● **What the task requires**: From the first line to the last, copy the listing exactly and omit the images.
***** Provided records
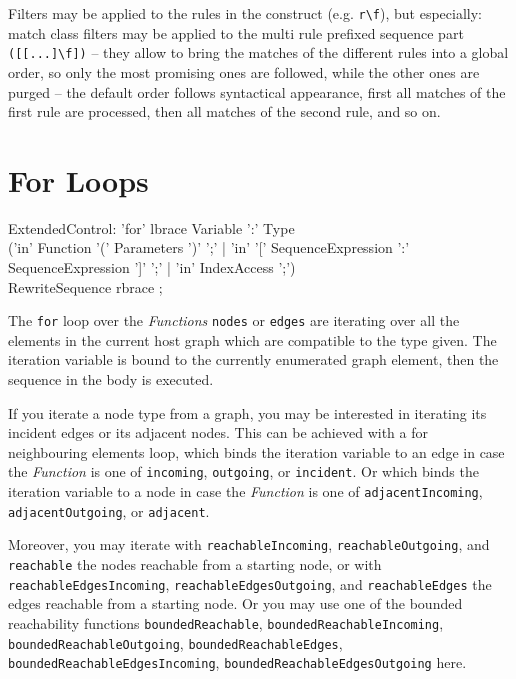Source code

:Filters may be applied to the rules in the construct (e.g. \verb#r\f#), but especially: match class filters may be applied to the multi rule prefixed sequence part \verb#([[...]\f])# -- they allow to bring the matches of the different rules into a global order, so only the most promising ones are followed, while the other ones are purged -- the default order follows syntactical appearance, first all matches of the first rule are processed, then all matches of the second rule, and so on.

\section{For Loops}

\begin{rail}
  ExtendedControl:
    'for' lbrace Variable ':' Type\\
    ('in' Function '(' Parameters ')' ';' |
		'in' '[' SequenceExpression ':' SequenceExpression ']' ';' |
		'in' IndexAccess ';')\\
    RewriteSequence rbrace
    ;
\end{rail}\label{forgraphelem}\label{forincidentadjacent}

The \texttt{for} loop over the \emph{Functions} \texttt{nodes} or \texttt{edges} are iterating over all the elements in the current host graph which are compatible to the type given.
The iteration variable is bound to the currently enumerated graph element, then the sequence in the body is executed.

If you iterate a node type from a graph, you may be interested in iterating its incident edges or its adjacent nodes.
This can be achieved with a for neighbouring elements loop, which binds the iteration variable to an edge in case the \emph{Function} is one of \texttt{incoming}, \texttt{outgoing}, or \texttt{incident}. 
Or which binds the iteration variable to a node in case the \emph{Function} is one of \texttt{adjacentIncoming}, \texttt{adjacentOutgoing}, or \texttt{adjacent}.

Moreover, you may iterate with \texttt{reachable\-Incoming}, \texttt{reachable\-Outgoing}, and \texttt{reachable} the nodes reachable from a starting node, or with \texttt{reachable\-Edges\-Incoming}, \texttt{reachable\-Edges\-Outgoing}, and \texttt{reachable\-Edges} the edges reachable from a starting node.
Or you may use one of the bounded reachability functions \texttt{bounded\-Reachable}, \texttt{bounded\-Reachable\-Incoming}, \texttt{bounded\-Reachable\-Outgoing}, \texttt{bounded\-Reachable\-Edges}, \texttt{bounded\-Reachable\-Edges\-Incoming}, \texttt{bounded\-Reachable\-Edges\-Outgoing} here.

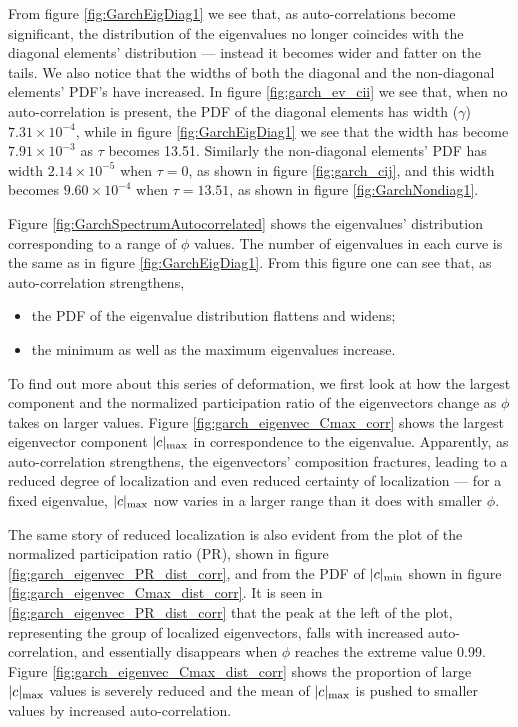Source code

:\documentclass{report}
\begin{document}
From figure \ref{fig:GarchEigDiag1} we see that, as auto-correlations
become significant, the distribution of the eigenvalues no longer
coincides with the diagonal elements' distribution --- instead it
becomes wider and fatter on the tails. We also notice that the widths
of both the diagonal and the non-diagonal elements' PDF's have
increased.  In figure \ref{fig:garch_ev_cii} we see that, when no
auto-correlation is present, the PDF of the diagonal elements has
width ($\gamma$) $7.31 \times 10^{-4}$, while in figure
\ref{fig:GarchEigDiag1} we see that the width has become $7.91 \times
10^{-3}$ as $\tau$ becomes 13.51. Similarly the non-diagonal elements'
PDF has width $2.14 \times 10^{-5}$ when $\tau=0$, as shown in figure
\ref{fig:garch_cij}, and this width becomes $9.60 \times 10^{-4}$ when
$\tau = 13.51$, as shown in figure \ref{fig:GarchNondiag1}.

Figure \ref{fig:GarchSpectrumAutocorrelated} shows the eigenvalues'
distribution corresponding to a range of $\phi$ values. The number of
eigenvalues in each curve is the same as in figure
\ref{fig:GarchEigDiag1}.
From this figure one can see that, as auto-correlation strengthens,
\begin{itemize}
\item the PDF of the eigenvalue distribution flattens and widens;
\item the minimum as well as the maximum eigenvalues increase.
\end{itemize}

To find out more about this series of deformation, we first look at
how the largest component and the normalized participation ratio of
the eigenvectors change as $\phi$ takes on larger values. Figure
\ref{fig:garch_eigenvec_Cmax_corr} shows the largest eigenvector
component $|c|_{\text{max}}$ in correspondence to the eigenvalue. Apparently, as
auto-correlation strengthens, the eigenvectors' composition
fractures, leading to a reduced degree of localization and even
reduced certainty of localization --- for a fixed eigenvalue, $|c|_{\text{max}}$
now varies in a larger range than it does with smaller $\phi$.

The same story of reduced localization is also evident from the plot
of the normalized participation ratio (PR), shown in figure
\ref{fig:garch_eigenvec_PR_dist_corr}, and from the PDF of $|c|_{\text{min}}$
shown in figure \ref{fig:garch_eigenvec_Cmax_dist_corr}. It is seen
in \ref{fig:garch_eigenvec_PR_dist_corr} that the peak at the left 
of the plot, representing the group of localized eigenvectors, falls
with increased auto-correlation, and essentially disappears when
$\phi$ reaches the extreme value 0.99. Figure
\ref{fig:garch_eigenvec_Cmax_dist_corr} shows the proportion of large
$|c|_{\text{max}}$ values is severely reduced and the mean of $|c|_{\text{max}}$ is pushed
to smaller values by increased auto-correlation.
\end{document}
**********
● **The completed task**:
Source code

:Filters may be applied to the rules in the construct (e.g. \verb#r\f#), but especially: match class filters may be applied to the multi rule prefixed sequence part \verb#([[...]\f])# -- they allow to bring the matches of the different rules into a global order, so only the most promising ones are followed, while the other ones are purged -- the default order follows syntactical appearance, first all matches of the first rule are processed, then all matches of the second rule, and so on.

\section{For Loops}

\begin{rail}
  ExtendedControl:
    'for' lbrace Variable ':' Type\\
    ('in' Function '(' Parameters ')' ';' |
		'in' '[' SequenceExpression ':' SequenceExpression ']' ';' |
		'in' IndexAccess ';')\\
    RewriteSequence rbrace
    ;
\end{rail}\label{forgraphelem}\label{forincidentadjacent}

The \texttt{for} loop over the \emph{Functions} \texttt{nodes} or \texttt{edges} are iterating over all the elements in the current host graph which are compatible to the type given.
The iteration variable is bound to the currently enumerated graph element, then the sequence in the body is executed.

If you iterate a node type from a graph, you may be interested in iterating its incident edges or its adjacent nodes.
This can be achieved with a for neighbouring elements loop, which binds the iteration variable to an edge in case the \emph{Function} is one of \texttt{incoming}, \texttt{outgoing}, or \texttt{incident}. 
Or which binds the iteration variable to a node in case the \emph{Function} is one of \texttt{adjacentIncoming}, \texttt{adjacentOutgoing}, or \texttt{adjacent}.

Moreover, you may iterate with \texttt{reachable\-Incoming}, \texttt{reachable\-Outgoing}, and \texttt{reachable} the nodes reachable from a starting node, or with \texttt{reachable\-Edges\-Incoming}, \texttt{reachable\-Edges\-Outgoing}, and \texttt{reachable\-Edges} the edges reachable from a starting node.
Or you may use one of the bounded reachability functions \texttt{bounded\-Reachable}, \texttt{bounded\-Reachable\-Incoming}, \texttt{bounded\-Reachable\-Outgoing}, \texttt{bounded\-Reachable\-Edges}, \texttt{bounded\-Reachable\-Edges\-Incoming}, \texttt{bounded\-Reachable\-Edges\-Outgoing} here.

Source code

:\documentclass{report}
\begin{document}
From figure \ref{fig:GarchEigDiag1} we see that, as auto-correlations
become significant, the distribution of the eigenvalues no longer
coincides with the diagonal elements' distribution --- instead it
becomes wider and fatter on the tails. We also notice that the widths
of both the diagonal and the non-diagonal elements' PDF's have
increased.  In figure \ref{fig:garch_ev_cii} we see that, when no
auto-correlation is present, the PDF of the diagonal elements has
width ($\gamma$) $7.31 \times 10^{-4}$, while in figure
\ref{fig:GarchEigDiag1} we see that the width has become $7.91 \times
10^{-3}$ as $\tau$ becomes 13.51. Similarly the non-diagonal elements'
PDF has width $2.14 \times 10^{-5}$ when $\tau=0$, as shown in figure
\ref{fig:garch_cij}, and this width becomes $9.60 \times 10^{-4}$ when
$\tau = 13.51$, as shown in figure \ref{fig:GarchNondiag1}.

Figure \ref{fig:GarchSpectrumAutocorrelated} shows the eigenvalues'
distribution corresponding to a range of $\phi$ values. The number of
eigenvalues in each curve is the same as in figure
\ref{fig:GarchEigDiag1}.
From this figure one can see that, as auto-correlation strengthens,
\begin{itemize}
\item the PDF of the eigenvalue distribution flattens and widens;
\item the minimum as well as the maximum eigenvalues increase.
\end{itemize}

To find out more about this series of deformation, we first look at
how the largest component and the normalized participation ratio of
the eigenvectors change as $\phi$ takes on larger values. Figure
\ref{fig:garch_eigenvec_Cmax_corr} shows the largest eigenvector
component $|c|_{\text{max}}$ in correspondence to the eigenvalue. Apparently, as
auto-correlation strengthens, the eigenvectors' composition
fractures, leading to a reduced degree of localization and even
reduced certainty of localization --- for a fixed eigenvalue, $|c|_{\text{max}}$
now varies in a larger range than it does with smaller $\phi$.

The same story of reduced localization is also evident from the plot
of the normalized participation ratio (PR), shown in figure
\ref{fig:garch_eigenvec_PR_dist_corr}, and from the PDF of $|c|_{\text{min}}$
shown in figure \ref{fig:garch_eigenvec_Cmax_dist_corr}. It is seen
in \ref{fig:garch_eigenvec_PR_dist_corr} that the peak at the left 
of the plot, representing the group of localized eigenvectors, falls
with increased auto-correlation, and essentially disappears when
$\phi$ reaches the extreme value 0.99. Figure
\ref{fig:garch_eigenvec_Cmax_dist_corr} shows the proportion of large
$|c|_{\text{max}}$ values is severely reduced and the mean of $|c|_{\text{max}}$ is pushed
to smaller values by increased auto-correlation.
\end{document}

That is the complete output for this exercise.